Information START

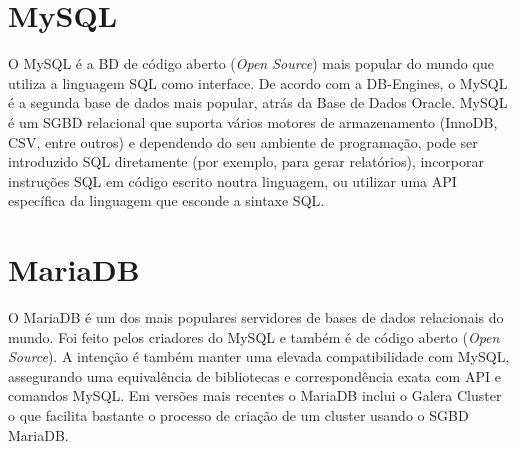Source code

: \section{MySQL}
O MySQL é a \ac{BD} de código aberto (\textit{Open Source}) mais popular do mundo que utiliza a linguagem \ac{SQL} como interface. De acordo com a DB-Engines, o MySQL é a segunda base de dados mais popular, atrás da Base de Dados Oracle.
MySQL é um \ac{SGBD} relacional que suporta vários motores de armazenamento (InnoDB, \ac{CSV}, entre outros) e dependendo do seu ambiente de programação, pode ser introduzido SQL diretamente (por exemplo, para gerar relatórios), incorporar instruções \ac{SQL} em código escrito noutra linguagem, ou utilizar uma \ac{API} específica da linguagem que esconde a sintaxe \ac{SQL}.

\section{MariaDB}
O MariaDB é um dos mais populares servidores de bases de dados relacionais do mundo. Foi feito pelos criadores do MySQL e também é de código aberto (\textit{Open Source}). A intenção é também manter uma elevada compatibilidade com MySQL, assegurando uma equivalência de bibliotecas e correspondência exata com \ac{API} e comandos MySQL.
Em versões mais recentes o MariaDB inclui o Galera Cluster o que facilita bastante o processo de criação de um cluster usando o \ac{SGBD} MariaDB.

Information END

◆ **Exercise directions**
Omitting the images, transcribe every record exactly.

◆ **Reply to the task**
Source code

: \section{MySQL}
O MySQL é a \ac{BD} de código aberto (\textit{Open Source}) mais popular do mundo que utiliza a linguagem \ac{SQL} como interface. De acordo com a DB-Engines, o MySQL é a segunda base de dados mais popular, atrás da Base de Dados Oracle.
MySQL é um \ac{SGBD} relacional que suporta vários motores de armazenamento (InnoDB, \ac{CSV}, entre outros) e dependendo do seu ambiente de programação, pode ser introduzido SQL diretamente (por exemplo, para gerar relatórios), incorporar instruções \ac{SQL} em código escrito noutra linguagem, ou utilizar uma \ac{API} específica da linguagem que esconde a sintaxe \ac{SQL}.

\section{MariaDB}
O MariaDB é um dos mais populares servidores de bases de dados relacionais do mundo. Foi feito pelos criadores do MySQL e também é de código aberto (\textit{Open Source}). A intenção é também manter uma elevada compatibilidade com MySQL, assegurando uma equivalência de bibliotecas e correspondência exata com \ac{API} e comandos MySQL.
Em versões mais recentes o MariaDB inclui o Galera Cluster o que facilita bastante o processo de criação de um cluster usando o \ac{SGBD} MariaDB.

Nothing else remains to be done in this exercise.